Pelosi offered the commitment while appearing alongside fellow Democratic leaders and advocates to release new legislation raising the minimum wage to $15. Her comments offer an early view at Democrats’ potential agenda for the House if they can regain control in 2018, a long-shot prospect that some in the party think could grow increasingly more realistic given President Donald Trump and the GOP’s recent struggles.

If “we win the election,” Pelosi told the gathered audience, “in the first 100 hours we will pass a $15 minimum wage.”

The California Democrat conspicuously harkened to 2007, when her caucus raised the minimum wage to its current level of $7.25 as part of an ambitious campaign for its first 100 hours in power.
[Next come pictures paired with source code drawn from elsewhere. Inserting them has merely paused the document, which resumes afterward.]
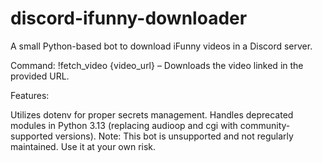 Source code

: # discord-ifunny-downloader
A small Python-based bot to download iFunny videos in a Discord server.

Command:
!fetch_video {video_url} – Downloads the video linked in the provided URL.

Features:

Utilizes dotenv for proper secrets management.
Handles deprecated modules in Python 3.13 (replacing audioop and cgi with community-supported versions).
Note:
This bot is unsupported and not regularly maintained. Use it at your own risk. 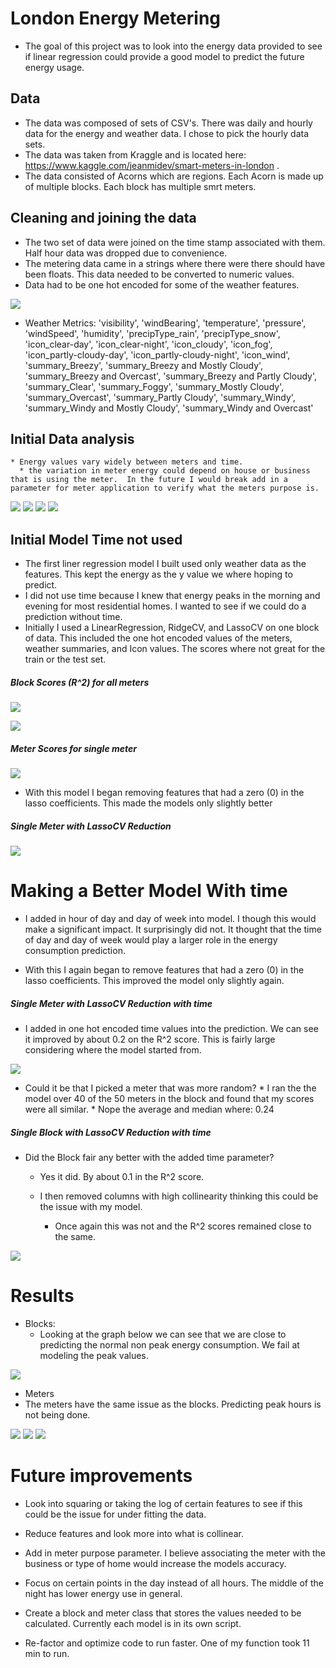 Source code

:# London Energy Metering
  * The goal of this project was to look into the energy data provided to see if linear regression could provide a good model to predict the future energy usage.  

## Data  
  * The data was composed of sets of CSV's.  There was daily and hourly data for the energy and weather data. I chose to pick the hourly data sets.  
  *  The data was taken from Kraggle and is located here: https://www.kaggle.com/jeanmidev/smart-meters-in-london .
  * The data consisted of Acorns which are regions.  Each Acorn is made up of multiple blocks.  Each block has multiple smrt meters.



## Cleaning and joining the data
  *  The two set of data were joined on the time stamp associated with them.  Half hour data was dropped due to convenience.  
  * The metering data came in a strings where there were there should have been floats.  This data needed to be converted to numeric values.
  * Data had to be one hot encoded for some of the weather features.

  ![](images/Scatter_matrix_of_MAC000002_v2.png)

  * Weather Metrics:  'visibility', 'windBearing', 'temperature', 'pressure', 'windSpeed', 'humidity', 'precipType_rain', 'precipType_snow', 'icon_clear-day',
       'icon_clear-night', 'icon_cloudy', 'icon_fog', 'icon_partly-cloudy-day', 'icon_partly-cloudy-night', 'icon_wind', 'summary_Breezy', 'summary_Breezy and Mostly Cloudy', 'summary_Breezy and Overcast', 'summary_Breezy and Partly Cloudy', 'summary_Clear', 'summary_Foggy', 'summary_Mostly Cloudy', 'summary_Overcast', 'summary_Partly Cloudy', 'summary_Windy', 'summary_Windy and Mostly Cloudy', 'summary_Windy and Overcast'

  ## Initial Data analysis
    * Energy values vary widely between meters and time.
      * the variation in meter energy could depend on house or business that is using the meter.  In the future I would break add in a parameter for meter application to verify what the meters purpose is.


  ![](images/Energy_all_meters_by_hr_v2.png)
  ![](images/Energy_6_meters_by_hr_v2.png)
  ![](images/Energy_single_meter_by_hr_v2.png)
  ![](images/AVG_energy_for_all_blocks.png)



## Initial Model Time not used
  * The first liner regression model I built used only weather data as the features.   This kept the energy as the y value we where hoping to predict.
  * I did not use time because I knew that energy peaks in the morning and evening for most residential homes.  I wanted to see if we could do a prediction without time.
  * Initially I used a LinearRegression, RidgeCV, and LassoCV on one block of data.  This included the one hot encoded values of the meters, weather summaries, and Icon values. The scores where not great for the train or the test set.

##### Block Scores (R^2) for all meters
![](images/Initial_reg_scores.png)

![](images/Initial_model_feats.png)


##### Meter Scores for single meter

![](images/Single_meter_inital_reg.png)

  * With this model I began removing features that had a zero (0) in the lasso coefficients.  This made the models only slightly better

##### Single Meter with LassoCV Reduction
![](images/Single_meter_lasso_cv_reg.png)


# Making a Better Model With time

  * I added in hour of day and day of week into model.  I though this would make a significant impact.  It surprisingly did not. It thought that the time of day and day of week would play a larger role in the energy consumption prediction.    


  *  With this I again began to remove features that had a zero (0) in the lasso coefficients.  This improved the model only slightly again.

##### Single Meter with LassoCV Reduction with time

  * I added in one hot encoded time values into the prediction. We can see it improved by about 0.2 on the R^2 score.  This is fairly large considering where the model started from.

  ![](images/Lasso_reg_with_time.png)

  *  Could it be that I picked a meter that was more random?
    * I ran the the model over 40 of the 50 meters in the block and found that my scores were all similar.
    * Nope the average and median where:  0.24

##### Single Block with LassoCV Reduction with time
  * Did the Block fair any better with the added time parameter?
    * Yes it did.  By about 0.1 in the R^2 score.

    * I then removed columns with high collinearity thinking this could be the issue with my model.  
      * Once again this was not and the R^2 scores remained close to the same.

  ![](images/LAssoCV_corr_removed.png)


# Results
  * Blocks:
    * Looking at the graph below we can see that we are close to predicting the normal non peak energy consumption.  We fail at modeling the peak values.

  ![](images/LassoCV-predicted_vs_actual.png)


  * Meters
   * The meters have the same issue as the blocks.  Predicting peak hours is not being done.  

  ![](images/LassoCV_meter_Train_set_all_times.png)
  ![](images/LassoCV_meter_Test_set_all_times.png)
  ![](images/OLS_model_results.png)



# Future improvements
  * Look into squaring or taking the log of certain features to see if this could be the issue for under fitting the data.
  * Reduce features and look more into what is collinear.  

  * Add in meter purpose parameter. I believe associating the meter with the business or type of home would increase the models accuracy.

  * Focus on certain points in the day instead of all hours.  The middle of the night has lower energy use in general.

  * Create a block and meter class that stores the values needed to be calculated.  Currently each model is in its own script.

  * Re-factor and optimize code to run faster.  One of my function took 11 min to run.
That 10-year-old agenda also included lowering the interest rate on student loans and allowing the government to negotiate drug prices under Medicare.

Pelosi endorsed a $15 minimum wage in 2015, aligning with Bernie Sanders on an issue that became a foundation of the Vermont independent senator’s unsuccessful bid for last year’s Democratic presidential nomination. The broad Democratic support for Thursday’s minimum wage hike illustrates the extent of Sanders’ influence on the agenda of the party whose leadership he has joined — without formally becoming a Democrat.

The minimum wage hike also has drawn early fire from conservatives who want to use Sanders’ rising influence as a weapon against a Democratic party moving to the left as it pushes back hard against Trump.

“This is a significant moment since it confirms that the Democrat Party is now in the hands of extreme liberals that have more in common with European Socialism than the free enterprise principles that have guided America for generations,” Jeremy Adler, spokesman for the conservative group America Rising, said in a statement.

Even so, Democrats reiterated that the gradual increase of the minimum wage to $15 would be a core part of their economic agenda heading into the midterms. Trump should “stick up for working people by supporting our bill,” Senate Minority Leader Chuck Schumer (D-N.Y.) said Thursday.